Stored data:
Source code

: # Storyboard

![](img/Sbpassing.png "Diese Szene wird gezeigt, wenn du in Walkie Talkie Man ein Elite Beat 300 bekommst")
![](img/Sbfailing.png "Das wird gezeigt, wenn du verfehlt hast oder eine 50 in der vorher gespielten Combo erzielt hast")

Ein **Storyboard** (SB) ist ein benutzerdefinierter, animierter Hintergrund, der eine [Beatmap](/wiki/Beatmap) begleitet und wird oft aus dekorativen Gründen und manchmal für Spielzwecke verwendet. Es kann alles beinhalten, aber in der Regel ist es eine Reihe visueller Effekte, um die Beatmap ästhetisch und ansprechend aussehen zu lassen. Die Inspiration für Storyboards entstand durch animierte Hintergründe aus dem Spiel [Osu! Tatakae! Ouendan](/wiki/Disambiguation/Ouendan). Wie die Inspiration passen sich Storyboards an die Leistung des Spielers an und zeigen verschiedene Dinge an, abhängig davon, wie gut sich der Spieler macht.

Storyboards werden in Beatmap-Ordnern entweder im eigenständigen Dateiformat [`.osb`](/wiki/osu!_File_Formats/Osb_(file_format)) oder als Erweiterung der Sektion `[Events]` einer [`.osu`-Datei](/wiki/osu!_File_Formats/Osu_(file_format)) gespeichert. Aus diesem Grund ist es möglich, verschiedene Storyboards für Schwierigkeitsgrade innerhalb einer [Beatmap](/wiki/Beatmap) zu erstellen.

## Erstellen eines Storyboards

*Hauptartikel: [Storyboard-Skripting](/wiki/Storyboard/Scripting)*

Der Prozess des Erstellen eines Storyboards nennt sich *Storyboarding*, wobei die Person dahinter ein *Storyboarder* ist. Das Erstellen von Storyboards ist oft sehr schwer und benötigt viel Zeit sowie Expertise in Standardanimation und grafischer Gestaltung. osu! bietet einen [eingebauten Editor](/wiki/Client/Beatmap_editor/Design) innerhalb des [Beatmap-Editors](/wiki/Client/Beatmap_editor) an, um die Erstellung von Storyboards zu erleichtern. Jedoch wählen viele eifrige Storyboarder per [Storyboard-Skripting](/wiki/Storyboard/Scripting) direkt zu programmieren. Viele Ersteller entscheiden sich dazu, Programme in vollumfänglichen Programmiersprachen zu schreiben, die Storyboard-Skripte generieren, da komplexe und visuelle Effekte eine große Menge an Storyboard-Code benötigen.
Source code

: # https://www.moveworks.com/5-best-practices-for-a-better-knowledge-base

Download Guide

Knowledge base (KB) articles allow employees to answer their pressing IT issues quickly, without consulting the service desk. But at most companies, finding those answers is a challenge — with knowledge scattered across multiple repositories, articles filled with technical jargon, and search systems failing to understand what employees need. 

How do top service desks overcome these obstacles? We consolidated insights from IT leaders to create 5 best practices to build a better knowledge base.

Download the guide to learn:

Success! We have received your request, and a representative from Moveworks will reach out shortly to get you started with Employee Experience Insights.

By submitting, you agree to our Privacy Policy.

What the task requires
What you return must be the entries, given again word for word.

Exercise answer
Source code

: # Storyboard

![](img/Sbpassing.png "Diese Szene wird gezeigt, wenn du in Walkie Talkie Man ein Elite Beat 300 bekommst")
![](img/Sbfailing.png "Das wird gezeigt, wenn du verfehlt hast oder eine 50 in der vorher gespielten Combo erzielt hast")

Ein **Storyboard** (SB) ist ein benutzerdefinierter, animierter Hintergrund, der eine [Beatmap](/wiki/Beatmap) begleitet und wird oft aus dekorativen Gründen und manchmal für Spielzwecke verwendet. Es kann alles beinhalten, aber in der Regel ist es eine Reihe visueller Effekte, um die Beatmap ästhetisch und ansprechend aussehen zu lassen. Die Inspiration für Storyboards entstand durch animierte Hintergründe aus dem Spiel [Osu! Tatakae! Ouendan](/wiki/Disambiguation/Ouendan). Wie die Inspiration passen sich Storyboards an die Leistung des Spielers an und zeigen verschiedene Dinge an, abhängig davon, wie gut sich der Spieler macht.

Storyboards werden in Beatmap-Ordnern entweder im eigenständigen Dateiformat [`.osb`](/wiki/osu!_File_Formats/Osb_(file_format)) oder als Erweiterung der Sektion `[Events]` einer [`.osu`-Datei](/wiki/osu!_File_Formats/Osu_(file_format)) gespeichert. Aus diesem Grund ist es möglich, verschiedene Storyboards für Schwierigkeitsgrade innerhalb einer [Beatmap](/wiki/Beatmap) zu erstellen.

## Erstellen eines Storyboards

*Hauptartikel: [Storyboard-Skripting](/wiki/Storyboard/Scripting)*

Der Prozess des Erstellen eines Storyboards nennt sich *Storyboarding*, wobei die Person dahinter ein *Storyboarder* ist. Das Erstellen von Storyboards ist oft sehr schwer und benötigt viel Zeit sowie Expertise in Standardanimation und grafischer Gestaltung. osu! bietet einen [eingebauten Editor](/wiki/Client/Beatmap_editor/Design) innerhalb des [Beatmap-Editors](/wiki/Client/Beatmap_editor) an, um die Erstellung von Storyboards zu erleichtern. Jedoch wählen viele eifrige Storyboarder per [Storyboard-Skripting](/wiki/Storyboard/Scripting) direkt zu programmieren. Viele Ersteller entscheiden sich dazu, Programme in vollumfänglichen Programmiersprachen zu schreiben, die Storyboard-Skripte generieren, da komplexe und visuelle Effekte eine große Menge an Storyboard-Code benötigen.
Source code

: # https://www.moveworks.com/5-best-practices-for-a-better-knowledge-base

Download Guide

Knowledge base (KB) articles allow employees to answer their pressing IT issues quickly, without consulting the service desk. But at most companies, finding those answers is a challenge — with knowledge scattered across multiple repositories, articles filled with technical jargon, and search systems failing to understand what employees need. 

How do top service desks overcome these obstacles? We consolidated insights from IT leaders to create 5 best practices to build a better knowledge base.

Download the guide to learn:

Success! We have received your request, and a representative from Moveworks will reach out shortly to get you started with Employee Experience Insights.

By submitting, you agree to our Privacy Policy.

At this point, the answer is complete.